A tussle of loyalties grips Short Strand, a community of 3,000 Catholics set off by high fences from the militantly unionist Protestant area of 60,000 next door. McCartney and the men accused of attacking him lived here, on streets where the IRA had always been seen as a bulwark against the community's enemies.
"In certain circumstances, you need them," a burly resident with a shaved head said of the IRA's soldiers. Unionist politician "Ian Paisley couldn't give a damn about this place; now he's all concerned," scoffed the man, who would not give his name.
"I wouldn't want to be in their position," Kate Gorman, a postal worker walking her young child, said of the people being asked to come forward. "But if you were, you'd have to do the right thing."
Her friend Bernadette Ronay agreed. "Any true republican is disgusted by the killing, and so are the real IRA," she said.
British Prime Minister Tony Blair, expressing shock at the IRA pronouncement that it was willing to kill the perpetrators, said republicans faced a stark choice.
"They can either embrace the democratic and peaceful route or be excluded," Blair said.
The U.S. special envoy to Northern Ireland, Mitchell B. Reiss, last week added the Bush administration's view. "It's in Sinn Fein's interest to make a clear break," he said.
Little wonder that Sinn Fein leaders were not asked to the White House for St.
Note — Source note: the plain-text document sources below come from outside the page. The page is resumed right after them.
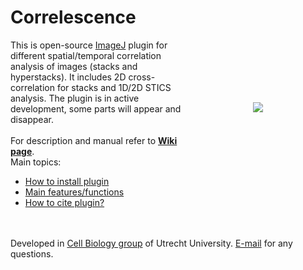# Correlescence

<img src="http://katpyxa.info/software/Correlescence_logo.png" align="right" style="padding:100px"/> This is open-source [ImageJ](https://imagej.nih.gov/ij/index.html) plugin for different spatial/temporal correlation analysis of images (stacks and hyperstacks).
It includes 2D cross-correlation for stacks and 1D/2D STICS analysis. 
The plugin is in active development, some parts will appear and disappear.
<br />
<br />
For description and manual refer to <a href="https://github.com/ekatrukha/Correlescence/wiki"><strong>Wiki page</strong></a>.  
Main topics:
* [How to install plugin](https://github.com/ekatrukha/Correlescence/wiki/How-to-install-plugin)
* [Main features/functions](https://github.com/ekatrukha/Correlescence/wiki)
* [How to cite plugin?](https://github.com/ekatrukha/Correlescence/wiki/How-to-cite-plugin%3F)
<br />
<br />
Developed in <a href='http://cellbiology.science.uu.nl/'>Cell Biology group</a> of Utrecht University.  
<a href="mailto:katpyxa@gmail.com">E-mail</a> for any questions.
Patrick's Day on Thursday, as they have been in the past. Instead, invitations went to McCartney's sisters and his girlfriend.
Irish political historian Paul Bew thinks the snub could be a harbinger. "I am starting to hear the A-word, for Arafat, applied to Sinn Fein," said the Queen's University professor, who added that Sinn Fein was far from being out of the political game.
Still, it has been an enormous fall for Sinn Fein, which in December seemed on the verge of a historic power-sharing deal with Paisley's Protestant-based Democratic Unionist Party -- until Paisley insisted on public photos of the IRA destroying its weapons beforehand. Paisley said the IRA deserved to be seen in "sackcloth and ashes." The IRA did not agree.
Days after the negotiations broke down, about $50 million was stolen from Northern Bank's downtown Belfast cash center in a well-planned heist that included hostage-taking. The head of the Police Service of Northern Ireland said almost immediately that it looked like an IRA job.